Ihave been to Djakarta, Singapore and Bangkok on my way to Hong Kong and I have made specific visits to the leading supermarkets in each country. I have been horrified to find that the bulk of the food products all come from other countries than Australia and yet they are all brand products of foreign owned companies that operate in Australia.

My friend sent me a list of the companies concerned and the country of origin of the products. I seek leave to have that list incorporated in Hansard.

The ACTING DEPUTY PRESIDENT (Senator Laucke) - Is leave granted? There being no objection, leave is granted. (The document read as follows) -

It may be mentioned here that New Zealand meat was promoted with very good poster identification. Another extraordinary thing was turkeys and bacon were from the U.S.

This was at the Dairy Lane supermarket at Soi Chitlon, Bangkok.

Senator Douglas McClelland:
NEW SOUTH WALES · ALP

My friend went on in his letter to say:

What prompted me to do this was that when I was having breakfast at the Hotel Indonesia and I had cornflakes the enclosed pack was presented to me.
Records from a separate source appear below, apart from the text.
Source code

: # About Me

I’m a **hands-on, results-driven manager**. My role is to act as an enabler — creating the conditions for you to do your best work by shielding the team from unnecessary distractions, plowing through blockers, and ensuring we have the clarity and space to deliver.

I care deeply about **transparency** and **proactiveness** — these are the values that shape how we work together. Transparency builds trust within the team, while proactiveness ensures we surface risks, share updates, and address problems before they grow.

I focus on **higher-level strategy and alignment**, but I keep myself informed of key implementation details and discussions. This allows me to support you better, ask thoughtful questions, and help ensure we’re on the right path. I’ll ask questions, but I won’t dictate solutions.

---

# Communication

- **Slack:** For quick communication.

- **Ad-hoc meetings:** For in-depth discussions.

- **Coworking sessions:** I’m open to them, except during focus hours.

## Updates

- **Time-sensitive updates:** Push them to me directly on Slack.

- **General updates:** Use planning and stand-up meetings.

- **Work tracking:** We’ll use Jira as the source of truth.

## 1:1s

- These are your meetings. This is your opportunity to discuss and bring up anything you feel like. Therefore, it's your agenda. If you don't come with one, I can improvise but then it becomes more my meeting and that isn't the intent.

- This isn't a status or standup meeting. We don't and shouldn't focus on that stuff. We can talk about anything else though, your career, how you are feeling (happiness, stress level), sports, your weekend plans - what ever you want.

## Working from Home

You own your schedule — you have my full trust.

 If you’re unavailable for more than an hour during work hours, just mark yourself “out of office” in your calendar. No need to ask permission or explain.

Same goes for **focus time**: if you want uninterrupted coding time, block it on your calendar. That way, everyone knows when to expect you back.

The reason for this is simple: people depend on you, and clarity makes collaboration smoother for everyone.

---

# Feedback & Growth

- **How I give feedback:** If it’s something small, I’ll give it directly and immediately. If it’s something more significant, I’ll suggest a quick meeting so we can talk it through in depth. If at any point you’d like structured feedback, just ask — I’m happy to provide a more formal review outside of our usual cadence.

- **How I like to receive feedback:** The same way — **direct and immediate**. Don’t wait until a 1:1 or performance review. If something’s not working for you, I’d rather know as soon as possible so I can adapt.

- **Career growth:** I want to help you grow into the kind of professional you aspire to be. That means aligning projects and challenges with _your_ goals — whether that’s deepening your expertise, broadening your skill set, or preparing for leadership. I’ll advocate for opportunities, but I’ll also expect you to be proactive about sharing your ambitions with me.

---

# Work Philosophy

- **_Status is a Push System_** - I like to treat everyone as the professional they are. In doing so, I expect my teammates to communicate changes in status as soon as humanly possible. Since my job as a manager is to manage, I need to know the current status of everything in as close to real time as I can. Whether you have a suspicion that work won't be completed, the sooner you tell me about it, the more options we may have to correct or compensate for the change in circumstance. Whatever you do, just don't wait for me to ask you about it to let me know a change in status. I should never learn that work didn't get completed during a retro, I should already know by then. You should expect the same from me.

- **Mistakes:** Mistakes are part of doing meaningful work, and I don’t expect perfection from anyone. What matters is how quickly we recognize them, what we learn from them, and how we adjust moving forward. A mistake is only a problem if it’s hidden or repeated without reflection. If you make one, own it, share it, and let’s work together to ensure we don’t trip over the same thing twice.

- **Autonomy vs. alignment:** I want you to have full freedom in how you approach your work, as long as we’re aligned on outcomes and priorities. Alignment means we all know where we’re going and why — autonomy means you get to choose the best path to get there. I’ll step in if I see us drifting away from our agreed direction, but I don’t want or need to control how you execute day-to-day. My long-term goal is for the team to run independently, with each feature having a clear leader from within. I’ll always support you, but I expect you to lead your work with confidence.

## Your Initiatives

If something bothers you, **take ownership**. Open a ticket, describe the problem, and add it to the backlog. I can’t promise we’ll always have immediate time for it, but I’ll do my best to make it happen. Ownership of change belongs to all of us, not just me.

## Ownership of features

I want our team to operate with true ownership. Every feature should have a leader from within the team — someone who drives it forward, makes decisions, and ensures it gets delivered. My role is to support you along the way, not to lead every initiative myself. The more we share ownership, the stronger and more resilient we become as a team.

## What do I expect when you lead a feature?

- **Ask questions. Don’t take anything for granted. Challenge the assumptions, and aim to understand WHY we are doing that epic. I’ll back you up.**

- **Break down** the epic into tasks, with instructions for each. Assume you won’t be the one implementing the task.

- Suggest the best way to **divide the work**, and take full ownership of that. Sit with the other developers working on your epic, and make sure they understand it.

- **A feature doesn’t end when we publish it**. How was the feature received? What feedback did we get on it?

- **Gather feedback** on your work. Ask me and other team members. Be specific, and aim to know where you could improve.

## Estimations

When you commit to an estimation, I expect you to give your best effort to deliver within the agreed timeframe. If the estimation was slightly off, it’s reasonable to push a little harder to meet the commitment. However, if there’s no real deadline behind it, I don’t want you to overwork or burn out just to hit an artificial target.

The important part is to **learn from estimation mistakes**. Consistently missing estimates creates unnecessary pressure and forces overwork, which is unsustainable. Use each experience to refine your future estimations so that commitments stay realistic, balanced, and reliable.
This is the product which shows that although Indonesia is right on our doorstep Kelloggs will not even export from Australia to this close at hand market.

The packet showed that the product was produced in the United States and not in this country. Canada, New Zealand, the Philippines, Mexico, Japan, Peru, Chile and a whole host of other countries can act against foreign takeovers but it appears that nothing is being done in Australia. Perhaps the Government can understand why the public regards it as hopelessly inadequate.

Senator Byrne:

– We launched a Senate committee to inquire into the subject.
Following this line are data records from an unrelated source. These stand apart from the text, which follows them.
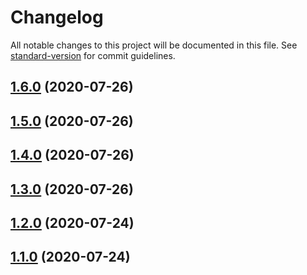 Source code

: # Changelog

All notable changes to this project will be documented in this file. See [standard-version](https://github.com/conventional-changelog/standard-version) for commit guidelines.


## [1.6.0](https://github.com/guan840912/flask-uploadfile/compare/v1.5.0...v1.6.0) (2020-07-26)

## [1.5.0](https://github.com/guan840912/flask-uploadfile/compare/v1.4.0...v1.5.0) (2020-07-26)

## [1.4.0](https://github.com/guan840912/flask-uploadfile/compare/v1.3.0...v1.4.0) (2020-07-26)

## [1.3.0](https://github.com/guan840912/flask-uploadfile/compare/v1.2.0...v1.3.0) (2020-07-26)

## [1.2.0](https://github.com/guan840912/flask-uploadfile/compare/v1.1.0...v1.2.0) (2020-07-24)

## [1.1.0](https://github.com/guan840912/flask-uploadfile/compare/v1.0.0...v1.1.0) (2020-07-24)
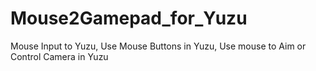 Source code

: # Mouse2Gamepad_for_Yuzu
Mouse Input to Yuzu, Use Mouse Buttons in Yuzu, Use mouse to Aim or Control Camera in Yuzu
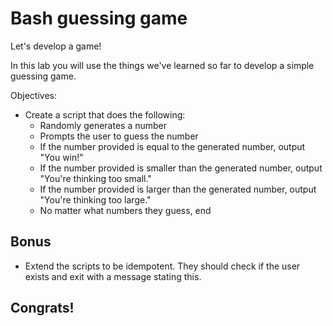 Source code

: # Bash guessing game
Let's develop a game! 

In this lab you will use the things we've learned so far to develop a simple guessing game.

Objectives: 

* Create a script that does the following:
  * Randomly generates a number
  * Prompts the user to guess the number 
  * If the number provided is equal to the generated number, output "You win!"
  * If the number provided is smaller than the generated number, output "You're thinking too small."
  * If the number provided is larger than the generated number, output "You're thinking too large."
  * No matter what numbers they guess, end 



## Bonus

* Extend the scripts to be idempotent. They should check if the user exists and exit with a message stating this.




## Congrats!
Senator Douglas McClelland:
NEW SOUTH WALES · ALP

Yes. That followed a suggestion put forward by the honourable senator on behalf of his Party. It received the support of my Party. The record shows that I led for the Labor movement in that debate and said that it was pleasing to note that the Democratic Labor Party had at long last caught up with our thinking. That action had to be taken by the Senate because of the inaction and lethargy of the Government. The Deputy Prime Minister and Minister for Trade and Industry (Mr Anthony) called on foreign owned companies to resist the demands of Australian workers only 5 or 6 weeks before a great industrial conflict occurred in Australia. The foreign owned oil companies, prima facie at least, acceded to that request. Is it any wonder that the Australian voters have become cynical about the relationship between the Government and big business?
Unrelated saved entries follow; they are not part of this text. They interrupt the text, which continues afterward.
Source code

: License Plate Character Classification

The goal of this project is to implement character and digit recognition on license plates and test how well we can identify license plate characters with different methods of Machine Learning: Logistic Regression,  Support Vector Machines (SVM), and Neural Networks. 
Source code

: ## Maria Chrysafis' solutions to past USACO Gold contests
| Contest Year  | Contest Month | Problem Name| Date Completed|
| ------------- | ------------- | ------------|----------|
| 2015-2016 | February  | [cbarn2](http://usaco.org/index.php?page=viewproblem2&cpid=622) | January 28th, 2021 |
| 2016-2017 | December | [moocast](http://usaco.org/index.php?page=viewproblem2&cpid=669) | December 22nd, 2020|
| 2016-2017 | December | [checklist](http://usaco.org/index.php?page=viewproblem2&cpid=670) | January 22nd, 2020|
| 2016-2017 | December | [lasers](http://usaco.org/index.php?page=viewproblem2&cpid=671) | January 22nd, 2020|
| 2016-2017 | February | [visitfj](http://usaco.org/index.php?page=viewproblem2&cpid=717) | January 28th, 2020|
In an endeavour by the Government to absolve itself from blame it has set out to blame others for its 23 years of incompetence. The Minister for Primary Industry (Mr Sinclair) blamed the Australian Labor Party because Canada recognised China diplomatically. I do not follow his reasoning but he said it was the responsibility of the Labor movement that China did not place its wheat order with Australia. Yet we of the Labor movement since 1951 have been advocating recognition of the People’s Republic of China. Why has this Government not sent one of its senior Ministers to China to conduct negotiations for diplomatic recognition? The Minister for Labour and National Service (Mr Lynch), the Minister for Shipping and Transport (Mr Nixon) and the AttorneyGeneral (Senator Greenwood) have all tried to blame the President of the Australian Council of Trade Unions for the oil strike. The Postmaster-General (Sir Alan Hulme) blamed him for a postal strike. The fact is that Mr Hawke was the only person in Australia who appeared to be doing anything to bring about successful negotiations in the industrial conflict that have arisen, situations resulting from this Government’s policies and the inadequacy in the distribution of wealth in the community. The Government, because its own incompetence is being highlighted every day to the Australian people, is now trying desperately to shelve the blame on to other citizens of Australia.

I am very concerned at the smearing nature of attacks that have been made in the last fortnight by back bench supporters of the Government and senior Ministers against the ethics of journalists employed on the staff of the Australian Broadcasting Commission. A deliberate attempt has been made by the Prime Minister (Mr McMahon), the Deputy Prime Minister (Mr Anthony), the postmaster-General, the Attorney-General, other senior Ministers and back bench Government supporters in this chamber and in another place - members of the Liberal and Country Parties - to destroy in the minds of the Australian people the authenticity, the integrity and probity of the Australian Broadcasting Commission. They have attacked the newsworthiness of its news items and the honest reporting of current affairs programmes which are shown by the ABC. Not only have they attacked the staff of the Australian Broadcasting Commission but also the credibility and responsibility of members of the Commission, all of whom have been appointed by a succession of Liberal and Country Party Ministers, have been attacked and smeared by the Government. The management of the Commission has been criticised for not exercising proper control over the staff.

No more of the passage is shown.